The tests, like the code, are divided onto the Resource objects tests and the GnipConnection tests (and a few utility tests). The premise of the Resource object tests is to first ensure that the Resource objects are cool. These are simple data objects with very little logic built in (which is not to say that testing them thoroughly is not the utmost important.) There is a unit test for each one of the data objects and they proceed by ensuring that the properties work properly, the DeepEquals methods work properly, and that the marshalling to and from XML works properly. The DeepEquals methods are used extensively by the tests, so it is essential that we can trust them. As such, they are fairly comprehensive. The marshalling and un-marshalling tests are less so. They do a decent job; they just do not exercise every permutation of the XML elements and attributes. I do feel that they are sufficient enough to convince me that things are okay.

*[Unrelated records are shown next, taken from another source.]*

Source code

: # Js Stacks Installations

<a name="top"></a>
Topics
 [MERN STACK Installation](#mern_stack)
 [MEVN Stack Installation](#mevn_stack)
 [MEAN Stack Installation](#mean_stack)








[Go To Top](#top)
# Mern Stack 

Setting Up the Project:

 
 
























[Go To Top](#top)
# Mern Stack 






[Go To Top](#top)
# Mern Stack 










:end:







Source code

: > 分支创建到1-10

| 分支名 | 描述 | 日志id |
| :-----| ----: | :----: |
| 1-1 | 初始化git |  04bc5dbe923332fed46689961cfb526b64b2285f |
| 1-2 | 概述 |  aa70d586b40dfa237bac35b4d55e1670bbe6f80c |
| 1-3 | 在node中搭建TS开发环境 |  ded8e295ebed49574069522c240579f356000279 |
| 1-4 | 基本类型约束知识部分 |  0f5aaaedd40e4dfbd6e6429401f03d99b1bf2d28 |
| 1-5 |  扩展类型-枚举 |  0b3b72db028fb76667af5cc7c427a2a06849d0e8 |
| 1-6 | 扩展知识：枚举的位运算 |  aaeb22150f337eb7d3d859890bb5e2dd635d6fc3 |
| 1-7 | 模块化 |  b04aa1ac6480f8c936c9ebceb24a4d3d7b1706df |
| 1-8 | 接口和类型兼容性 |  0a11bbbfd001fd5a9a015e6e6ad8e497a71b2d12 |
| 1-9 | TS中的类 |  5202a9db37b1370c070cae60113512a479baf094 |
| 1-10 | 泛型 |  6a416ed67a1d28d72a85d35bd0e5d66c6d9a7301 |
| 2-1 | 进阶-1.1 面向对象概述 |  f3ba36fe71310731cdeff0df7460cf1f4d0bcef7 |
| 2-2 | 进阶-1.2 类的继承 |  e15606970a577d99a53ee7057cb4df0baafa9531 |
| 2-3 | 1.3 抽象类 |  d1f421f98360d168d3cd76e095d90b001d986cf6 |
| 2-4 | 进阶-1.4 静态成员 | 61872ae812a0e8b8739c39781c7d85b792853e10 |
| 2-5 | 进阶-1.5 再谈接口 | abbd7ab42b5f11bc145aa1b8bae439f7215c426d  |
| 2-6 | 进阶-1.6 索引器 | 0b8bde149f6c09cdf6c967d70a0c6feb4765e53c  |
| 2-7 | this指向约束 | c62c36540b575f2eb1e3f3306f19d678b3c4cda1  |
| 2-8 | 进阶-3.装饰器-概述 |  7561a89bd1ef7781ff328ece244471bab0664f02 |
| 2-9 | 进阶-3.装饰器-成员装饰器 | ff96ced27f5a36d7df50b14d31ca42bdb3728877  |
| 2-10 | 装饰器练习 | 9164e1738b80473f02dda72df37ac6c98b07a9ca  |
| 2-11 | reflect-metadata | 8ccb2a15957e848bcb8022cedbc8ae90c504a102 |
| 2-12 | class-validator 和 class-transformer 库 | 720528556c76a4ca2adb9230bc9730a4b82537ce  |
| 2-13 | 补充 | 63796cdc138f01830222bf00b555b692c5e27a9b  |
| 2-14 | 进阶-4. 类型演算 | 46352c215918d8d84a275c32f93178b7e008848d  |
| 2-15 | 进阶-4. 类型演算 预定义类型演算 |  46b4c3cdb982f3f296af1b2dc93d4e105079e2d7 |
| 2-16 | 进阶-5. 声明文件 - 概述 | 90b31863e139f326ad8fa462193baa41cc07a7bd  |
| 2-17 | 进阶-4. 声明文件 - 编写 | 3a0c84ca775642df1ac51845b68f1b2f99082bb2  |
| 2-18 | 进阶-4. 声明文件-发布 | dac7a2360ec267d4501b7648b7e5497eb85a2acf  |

The GnipConnection is responsible for creating, retrieving, updating and deleting Publishers and Filters, and retrieving and publishing Activities and Notifications. There is also a mechanism built into the GnipConnection to get the Time from the Gnip server and to use that Time value to calculate the time offset between the calling client machine and the Gnip server. Since the Gnip server publishes activities and notifications in 1 minute wide addressable ‘buckets’, it is nice to know what the time is on the Gnip server with some degree of accuracy. No attempt is made to adjust for network latency, but we get pretty close to predicting the real Gnip time. That’s it. That little bit is realized in 25 or so methods on the GnipConnection class. Some of those methods are just different signatures of methods that do the same thing only with a more convenient set of parameters. The GnipConnection tests try to exercise every API call with several permutations of data. They are not completely comprehensive. There are a lot of permutations. But, I believe they hit every major corner case.

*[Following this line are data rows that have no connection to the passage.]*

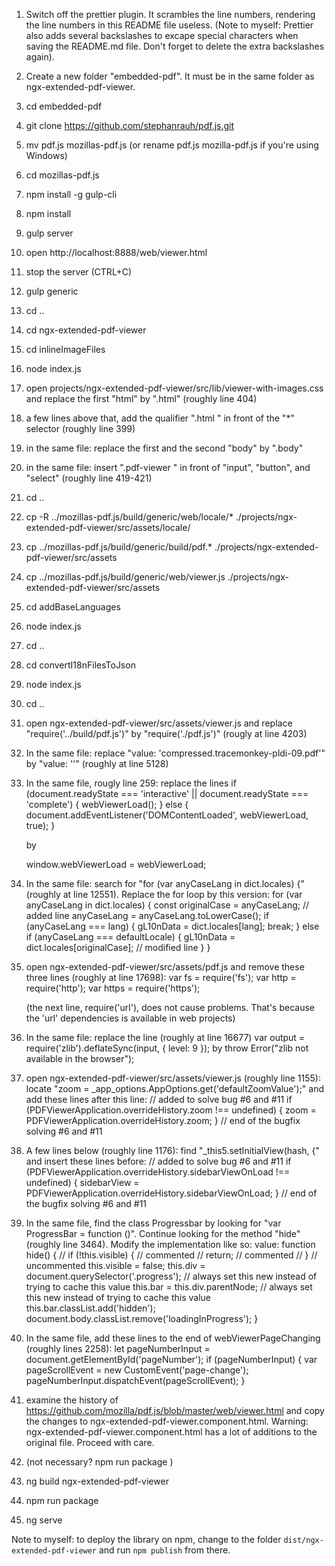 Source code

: 1. Switch off the prettier plugin. It scrambles the line numbers, rendering the line numbers in this README file useless.
   (Note to myself: Prettier also adds several backslashes to excape special characters when saving the README.md file. Don't forget to delete the extra backslashes again).
2. Create a new folder "embedded-pdf". It must be in the same folder as ngx-extended-pdf-viewer.
3. cd embedded-pdf
4. git clone https://github.com/stephanrauh/pdf.js.git
5. mv pdf.js mozillas-pdf.js (or rename pdf.js mozilla-pdf.js if you're using Windows)
6. cd mozillas-pdf.js
7. npm install -g gulp-cli
8. npm install
9. gulp server
10. open http://localhost:8888/web/viewer.html
11. stop the server (CTRL+C)
12. gulp generic
13. cd ..
14. cd ngx-extended-pdf-viewer
15. cd inlineImageFiles
16. node index.js
17. open projects/ngx-extended-pdf-viewer/src/lib/viewer-with-images.css and replace the first "html" by ".html" (roughly line 404)
18. a few lines above that, add the qualifier ".html " in front of the "\*" selector (roughly line 399)
19. in the same file: replace the first and the second "body" by ".body"
20. in the same file: insert ".pdf-viewer " in front of "input", "button", and "select" (roughly line 419-421)
21. cd ..
22. cp -R ../mozillas-pdf.js/build/generic/web/locale/\* ./projects/ngx-extended-pdf-viewer/src/assets/locale/
23. cp ../mozillas-pdf.js/build/generic/build/pdf.\* ./projects/ngx-extended-pdf-viewer/src/assets
24. cp ../mozillas-pdf.js/build/generic/web/viewer.js ./projects/ngx-extended-pdf-viewer/src/assets
25. cd addBaseLanguages
26. node index.js
27. cd ..
28. cd convertI18nFilesToJson
29. node index.js
30. cd ..
31. open ngx-extended-pdf-viewer/src/assets/viewer.js and replace "require('../build/pdf.js')" by "require('./pdf.js')" (rougly at line 4203)
32. In the same file: replace "value: 'compressed.tracemonkey-pldi-09.pdf'" by "value: ''" (roughly at line 5128)
33. In the same file, rougly line 259: replace the lines
    if (document.readyState === 'interactive' || document.readyState === 'complete') {
    webViewerLoad();
    } else {
    document.addEventListener('DOMContentLoaded', webViewerLoad, true);
    }

    by

    window.webViewerLoad = webViewerLoad;

34. In the same file: search for "for (var anyCaseLang in dict.locales) {" (roughly at line 12551). Replace the for loop by this version:
    for (var anyCaseLang in dict.locales) {
    const originalCase = anyCaseLang; // added line
    anyCaseLang = anyCaseLang.toLowerCase();
    if (anyCaseLang === lang) {
    gL10nData = dict.locales[lang];
    break;
    } else if (anyCaseLang === defaultLocale) {
    gL10nData = dict.locales[originalCase]; // modified line
    }
    }

35. open ngx-extended-pdf-viewer/src/assets/pdf.js and remove these three lines (roughly at line 17698):
    var fs = require('fs');
    var http = require('http');
    var https = require('https');

    (the next line, require('url'), does not cause problems. That's because the 'url' dependencies is available in web projects)

36. In the same file: replace the line (roughly at line 16677)
    var output = require('zlib').deflateSync(input, { level: 9 });
    by
    throw Error("zlib not available in the browser");

37. open ngx-extended-pdf-viewer/src/assets/viewer.js (roughly line 1155): locate "zoom = \_app_options.AppOptions.get('defaultZoomValue');" and add these lines after this line:
    // added to solve bug #6 and #11
    if (PDFViewerApplication.overrideHistory.zoom !== undefined) {
    zoom = PDFViewerApplication.overrideHistory.zoom;
    }
    // end of the bugfix solving #6 and #11

38. A few lines below (roughly line 1176): find "\_this5.setInitialView(hash, {" and insert these lines before:
    // added to solve bug #6 and #11
    if (PDFViewerApplication.overrideHistory.sidebarViewOnLoad !== undefined) {
    sidebarView = PDFViewerApplication.overrideHistory.sidebarViewOnLoad;
    }
    // end of the bugfix solving #6 and #11

39. In the same file, find the class Progressbar by looking for "var ProgressBar = function ()". Continue looking for the method "hide" (roughly line 3464). Modify the implementation like so:
    value: function hide() {
    // if (!this.visible) { // commented
    // return; // commented
    // } // uncommented
    this.visible = false;
    this.div = document.querySelector('.progress'); // always set this new instead of trying to cache this value
    this.bar = this.div.parentNode; // always set this new instead of trying to cache this value
    this.bar.classList.add('hidden');
    document.body.classList.remove('loadingInProgress');
    }

40. In the same file, add these lines to the end of webViewerPageChanging (roughly lines 2258):
    let pageNumberInput = document.getElementById('pageNumber');
    if (pageNumberInput) {
    var pageScrollEvent = new CustomEvent('page-change');
    pageNumberInput.dispatchEvent(pageScrollEvent);
    }

41. examine the history of https://github.com/mozilla/pdf.js/blob/master/web/viewer.html and copy the changes to ngx-extended-pdf-viewer.component.html. Warning: ngx-extended-pdf-viewer.component.html has a lot of additions to the original file. Proceed with care.

42. (not necessary? npm run package )
43. ng build ngx-extended-pdf-viewer
44. npm run package
45. ng serve

Note to myself: to deploy the library on npm, change to the folder `dist/ngx-extended-pdf-viewer` and run `npm publish` from there.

In testing all this, one thing I wanted to do was to run my tests and have the de-serialization of the XML validate against the XML Schema file I got from the good folks at Gnip. If I could de-serialize and then serialize a sufficiently diverse set of XML streams, while validating that those streams adhere to the XML Schema, then that was another bit of ammo for trusting that this thing works in situations beyond the test harness. In the Gnip.Client.Uti namespace there is a helper class icalled XmlHelper that contains a singleton of itself. There is a property called ValidateXml that can be reached like this XmlHelper.Instance.ValidateXml. Setting that to true will cause the XML to be validated anytime it is de-serialized, either in the tests or from the server. It is set to true in the tests. But, it doesn’t work with the stock Xsd distributed by Gnip.That Xsd does not include an element definition for each element at the top level which is required when validating against a schema. I had to create one that did. It is semantically identical to the Gnip version; it just pulls things out to the top level. You can find the custom version in the Gnip.Client/Xsd folder. By default it is compiled into the Gnip.Client.dll.
One of the last things I did, which had nothing really to do with testing, is to create the IGnipConnection interface. Use it if you want. If you use some kind of Inversion of Control container like Unity, or like to code to interfaces, it should come in handy.
That’s all for now. Enjoy!
Rick is a Software Engineer and Technical Director at Mondo Robot in Boulder, Colorado. He has been designing and writing software professionally since 1989, and working with .NET for the last 4 years. He is a regular fixture at the Boulder .NET user’s group meetings and the is a member of Boulder Digital Arts.